MaxCompute allows you to create external data sources and use the external data sources to connect to Hadoop clusters. After the connection is established, you can implement the lakehouse solution. This topic describes how to create, view, and delete an external Hadoop data source.

Background information

You can map external Hadoop data sources to external MaxCompute projects. The mappings help you use MaxCompute to query data from one external Hadoop data source or multiple external Hadoop data sources at a time. MaxCompute allows you to create, view, and delete external Hadoop data sources. For more information, see the following topics:

Usage notes

  • You can create external data sources for MaxCompute in the following regions: China (Hangzhou), China (Shanghai), China (Beijing), China (Shenzhen), China (Zhangjiakou), and Singapore (Singapore).
  • You can bind one external data source to only one external MaxCompute project.
  • You can create, view, and delete external data sources, but you cannot update the external data sources.

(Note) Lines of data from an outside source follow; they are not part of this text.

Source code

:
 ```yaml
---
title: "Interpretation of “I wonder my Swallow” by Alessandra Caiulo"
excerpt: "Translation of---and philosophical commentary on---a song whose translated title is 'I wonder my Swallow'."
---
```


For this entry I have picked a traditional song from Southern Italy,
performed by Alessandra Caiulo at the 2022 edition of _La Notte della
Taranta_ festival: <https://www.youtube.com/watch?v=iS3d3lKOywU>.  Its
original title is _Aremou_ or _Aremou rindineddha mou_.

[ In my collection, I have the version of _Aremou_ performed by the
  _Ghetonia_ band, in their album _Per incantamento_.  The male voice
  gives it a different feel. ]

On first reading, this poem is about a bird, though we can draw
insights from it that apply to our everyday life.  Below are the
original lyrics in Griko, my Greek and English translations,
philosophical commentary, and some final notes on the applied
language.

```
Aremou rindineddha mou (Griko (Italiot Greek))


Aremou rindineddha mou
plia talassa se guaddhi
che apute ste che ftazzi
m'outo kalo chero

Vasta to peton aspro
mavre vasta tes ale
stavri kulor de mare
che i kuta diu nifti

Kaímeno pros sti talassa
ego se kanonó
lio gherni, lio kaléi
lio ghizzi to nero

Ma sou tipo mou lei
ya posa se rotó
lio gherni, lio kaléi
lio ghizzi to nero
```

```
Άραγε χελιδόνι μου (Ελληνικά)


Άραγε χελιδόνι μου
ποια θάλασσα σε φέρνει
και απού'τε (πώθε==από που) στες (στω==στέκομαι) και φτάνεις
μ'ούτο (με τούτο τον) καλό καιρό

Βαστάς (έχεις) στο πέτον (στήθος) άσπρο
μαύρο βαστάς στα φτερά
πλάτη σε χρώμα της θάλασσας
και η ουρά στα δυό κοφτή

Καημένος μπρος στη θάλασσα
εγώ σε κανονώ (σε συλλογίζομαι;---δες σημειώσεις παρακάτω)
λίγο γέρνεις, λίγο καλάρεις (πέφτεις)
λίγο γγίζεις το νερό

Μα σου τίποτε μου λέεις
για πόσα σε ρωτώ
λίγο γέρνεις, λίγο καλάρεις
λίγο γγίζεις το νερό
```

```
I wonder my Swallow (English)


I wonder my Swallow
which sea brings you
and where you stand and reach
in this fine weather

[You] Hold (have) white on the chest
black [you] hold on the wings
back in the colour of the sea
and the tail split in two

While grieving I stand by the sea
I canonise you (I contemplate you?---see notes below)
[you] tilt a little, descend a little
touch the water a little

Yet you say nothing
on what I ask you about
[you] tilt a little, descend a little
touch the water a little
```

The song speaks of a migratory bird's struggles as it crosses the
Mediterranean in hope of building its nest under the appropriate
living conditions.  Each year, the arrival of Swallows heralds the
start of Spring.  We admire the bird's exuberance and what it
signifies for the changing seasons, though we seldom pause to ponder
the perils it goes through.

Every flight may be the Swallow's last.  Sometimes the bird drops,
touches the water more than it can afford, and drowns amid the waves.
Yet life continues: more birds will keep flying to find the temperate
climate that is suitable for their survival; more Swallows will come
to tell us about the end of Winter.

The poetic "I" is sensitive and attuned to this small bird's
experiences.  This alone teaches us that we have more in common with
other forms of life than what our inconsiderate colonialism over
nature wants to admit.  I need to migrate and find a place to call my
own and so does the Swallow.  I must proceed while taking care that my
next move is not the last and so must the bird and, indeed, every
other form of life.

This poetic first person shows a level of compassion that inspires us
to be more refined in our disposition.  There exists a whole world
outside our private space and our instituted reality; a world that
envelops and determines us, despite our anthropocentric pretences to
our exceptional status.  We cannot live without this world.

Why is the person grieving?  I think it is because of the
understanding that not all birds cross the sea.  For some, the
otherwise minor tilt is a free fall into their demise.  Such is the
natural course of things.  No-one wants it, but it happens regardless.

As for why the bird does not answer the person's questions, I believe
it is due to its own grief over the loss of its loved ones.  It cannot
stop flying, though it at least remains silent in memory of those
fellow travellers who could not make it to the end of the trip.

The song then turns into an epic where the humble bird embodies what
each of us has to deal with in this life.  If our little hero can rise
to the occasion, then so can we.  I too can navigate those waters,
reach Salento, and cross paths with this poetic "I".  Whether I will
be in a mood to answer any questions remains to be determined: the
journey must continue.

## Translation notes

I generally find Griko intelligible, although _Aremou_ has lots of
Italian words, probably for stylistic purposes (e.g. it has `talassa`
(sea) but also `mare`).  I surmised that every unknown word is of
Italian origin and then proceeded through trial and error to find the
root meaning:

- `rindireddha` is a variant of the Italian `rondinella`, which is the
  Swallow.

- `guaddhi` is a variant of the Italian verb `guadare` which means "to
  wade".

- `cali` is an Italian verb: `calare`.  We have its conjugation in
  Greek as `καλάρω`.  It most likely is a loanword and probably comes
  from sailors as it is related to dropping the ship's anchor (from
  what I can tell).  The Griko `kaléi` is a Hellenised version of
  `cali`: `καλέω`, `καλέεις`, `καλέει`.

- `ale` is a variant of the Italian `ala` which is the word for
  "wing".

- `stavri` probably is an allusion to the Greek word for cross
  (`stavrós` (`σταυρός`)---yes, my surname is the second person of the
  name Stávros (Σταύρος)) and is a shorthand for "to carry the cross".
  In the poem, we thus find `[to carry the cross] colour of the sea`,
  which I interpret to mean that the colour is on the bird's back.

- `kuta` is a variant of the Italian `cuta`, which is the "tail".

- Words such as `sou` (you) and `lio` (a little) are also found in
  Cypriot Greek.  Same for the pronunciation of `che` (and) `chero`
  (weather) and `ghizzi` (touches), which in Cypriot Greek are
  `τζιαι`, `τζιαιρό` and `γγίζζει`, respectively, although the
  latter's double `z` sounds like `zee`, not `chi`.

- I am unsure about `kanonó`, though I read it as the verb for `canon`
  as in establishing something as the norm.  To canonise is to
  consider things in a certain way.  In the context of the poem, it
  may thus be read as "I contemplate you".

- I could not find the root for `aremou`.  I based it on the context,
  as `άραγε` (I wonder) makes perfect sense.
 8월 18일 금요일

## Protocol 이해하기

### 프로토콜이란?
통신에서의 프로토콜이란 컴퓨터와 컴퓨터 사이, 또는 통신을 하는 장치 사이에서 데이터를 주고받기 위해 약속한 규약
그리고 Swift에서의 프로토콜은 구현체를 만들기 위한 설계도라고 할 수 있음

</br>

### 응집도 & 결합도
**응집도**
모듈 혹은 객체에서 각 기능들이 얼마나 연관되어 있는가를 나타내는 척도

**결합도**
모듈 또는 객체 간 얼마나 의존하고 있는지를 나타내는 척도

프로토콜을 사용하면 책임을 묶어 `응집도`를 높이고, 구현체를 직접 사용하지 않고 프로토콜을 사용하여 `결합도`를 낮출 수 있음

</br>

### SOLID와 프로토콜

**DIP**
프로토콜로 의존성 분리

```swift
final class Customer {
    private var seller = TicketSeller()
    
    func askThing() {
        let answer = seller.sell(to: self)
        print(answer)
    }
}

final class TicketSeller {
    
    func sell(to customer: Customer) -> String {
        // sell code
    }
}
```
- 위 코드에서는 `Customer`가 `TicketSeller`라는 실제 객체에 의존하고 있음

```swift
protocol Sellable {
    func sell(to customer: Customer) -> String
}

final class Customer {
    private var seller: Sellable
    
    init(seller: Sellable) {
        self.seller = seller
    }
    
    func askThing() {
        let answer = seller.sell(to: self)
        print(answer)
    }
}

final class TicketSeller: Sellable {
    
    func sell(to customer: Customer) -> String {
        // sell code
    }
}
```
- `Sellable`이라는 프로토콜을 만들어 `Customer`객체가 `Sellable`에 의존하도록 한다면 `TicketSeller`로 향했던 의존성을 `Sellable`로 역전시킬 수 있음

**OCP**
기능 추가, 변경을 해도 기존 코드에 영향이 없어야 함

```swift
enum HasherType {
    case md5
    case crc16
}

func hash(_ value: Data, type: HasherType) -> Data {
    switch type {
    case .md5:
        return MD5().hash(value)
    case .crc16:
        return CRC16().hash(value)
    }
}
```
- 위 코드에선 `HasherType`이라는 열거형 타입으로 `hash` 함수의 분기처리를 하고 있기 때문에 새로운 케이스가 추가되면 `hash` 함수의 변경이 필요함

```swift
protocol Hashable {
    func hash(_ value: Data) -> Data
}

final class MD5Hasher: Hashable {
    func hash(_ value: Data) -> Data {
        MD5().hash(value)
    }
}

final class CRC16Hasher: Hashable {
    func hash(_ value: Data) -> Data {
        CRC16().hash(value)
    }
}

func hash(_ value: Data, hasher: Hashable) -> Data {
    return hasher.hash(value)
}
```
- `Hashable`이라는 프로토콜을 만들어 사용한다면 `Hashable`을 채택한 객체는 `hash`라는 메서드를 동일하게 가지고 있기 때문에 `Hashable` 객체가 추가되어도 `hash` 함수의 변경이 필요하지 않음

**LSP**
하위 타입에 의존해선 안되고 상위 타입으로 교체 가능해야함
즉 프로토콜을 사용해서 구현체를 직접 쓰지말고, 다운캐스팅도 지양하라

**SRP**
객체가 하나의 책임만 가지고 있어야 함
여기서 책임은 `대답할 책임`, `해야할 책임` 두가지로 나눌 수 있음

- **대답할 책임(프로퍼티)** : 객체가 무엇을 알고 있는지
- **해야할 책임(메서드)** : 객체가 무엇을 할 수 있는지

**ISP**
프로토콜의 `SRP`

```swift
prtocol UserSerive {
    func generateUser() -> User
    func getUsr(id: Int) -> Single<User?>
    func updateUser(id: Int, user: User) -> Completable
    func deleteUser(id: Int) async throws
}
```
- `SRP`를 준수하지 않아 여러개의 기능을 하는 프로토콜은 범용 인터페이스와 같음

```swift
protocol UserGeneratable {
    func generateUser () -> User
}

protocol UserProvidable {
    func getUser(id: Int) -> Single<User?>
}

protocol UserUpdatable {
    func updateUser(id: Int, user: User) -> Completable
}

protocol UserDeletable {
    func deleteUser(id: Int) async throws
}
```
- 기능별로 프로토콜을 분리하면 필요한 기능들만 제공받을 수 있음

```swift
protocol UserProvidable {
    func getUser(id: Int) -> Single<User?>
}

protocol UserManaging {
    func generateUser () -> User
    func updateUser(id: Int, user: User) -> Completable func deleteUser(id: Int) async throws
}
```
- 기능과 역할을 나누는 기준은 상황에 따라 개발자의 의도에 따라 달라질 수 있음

Create an external data source

  1. Log on to the MaxCompute console and select a region.
  2. On the Manage External Data Sources tab, click Create External Data Source.
  3. In the Create External Data Source dialog box, configure the parameters and click OK. The following table describes the parameters.
    Parameter Description
    Select MaxCompute Project Select the desired MaxCompute project from the drop-down list. You can view the name of the MaxCompute project on the Project management tab.
    External Data Source Name The custom name of the external data source. The name must meet the following requirements:
    • The name can contain only lowercase letters, digits, and underscores (_).
    • The name must be less than 128 characters in length.
    Network Connection Object The network connection from MaxCompute to the virtual private cloud (VPC) in which the E-MapReduce (EMR) Hadoop cluster or the self-managed Hadoop cluster is deployed. For more information, see VPC connection scheme.
    NameNode Address The IP addresses and port numbers of the active and standby NameNode processes in the Hadoop cluster. In most cases, the port number is 8020. For more information, contact the Hadoop cluster administrator.
    HMS Service Address The Hive Metastore Service (HMS) IP addresses and port numbers of the active and standby NameNode processes in the Hadoop cluster. In most cases, the port number is 9083. For more information, contact the Hadoop cluster administrator.
    Cluster Name The name of the cluster. For a high availability (HA) Hadoop cluster, the value of this parameter is the same as the name of a NameNode process. For a self-managed Hadoop cluster, you can obtain the cluster name based on the dfs.nameservices parameter in the hdfs-site.xml file.
    Authentication Type MaxCompute uses account mappings to obtain metadata and data from Hadoop clusters. The mapped Hadoop accounts are protected by using an authentication mechanism, such as Kerberos authentication. Therefore, the files that contain authentication information of the mapped accounts are required. Select an authentication type based on your business requirements. For more information, contact O&M engineers of the Hadoop cluster.
    • No Authentication: Select this option if the Kerberos authentication mechanism is disabled for the Hadoop cluster.
    • Kerberos Authentication: Select this option if the Kerberos authentication mechanism is enabled for the Hadoop cluster.
      • Configuration File: You can click Upload KRB5.conf File to upload the krb5.conf file of the Hadoop cluster.
        Note If the Hadoop cluster runs in a Linux operating system, the krb5.conf file is stored in the /etc directory for the HDFS NameNode processes on the master node of the Hadoop cluster.
      • hmsPrincipals: the identity of the HMS service. You can run the list_principals command on the Kerberos terminal of the Hadoop cluster to obtain the value of this parameter. Example value:
        hive/emr-header-1.cluster-20****@EMR.20****.COM,hive/emr-header-2.cluster-20****@EMR.20****.COM
        Note The value of this parameter is a comma-delimited string. One principal is mapped to one HMS IP address.
      • Add Account Mapping
        • Account: the Alibaba Cloud account that can access the Hadoop cluster by using MaxCompute.
        • Kerberos Account: the Kerberos-authenticated Hadoop user account that is allowed to access the HMS service.
        • Upload File: You can click Upload Keytab File to upload the keytab file of the Kerberos-authenticated Hadoop user account. For more information about how to create a keytab file, see Create a keytab configuration file.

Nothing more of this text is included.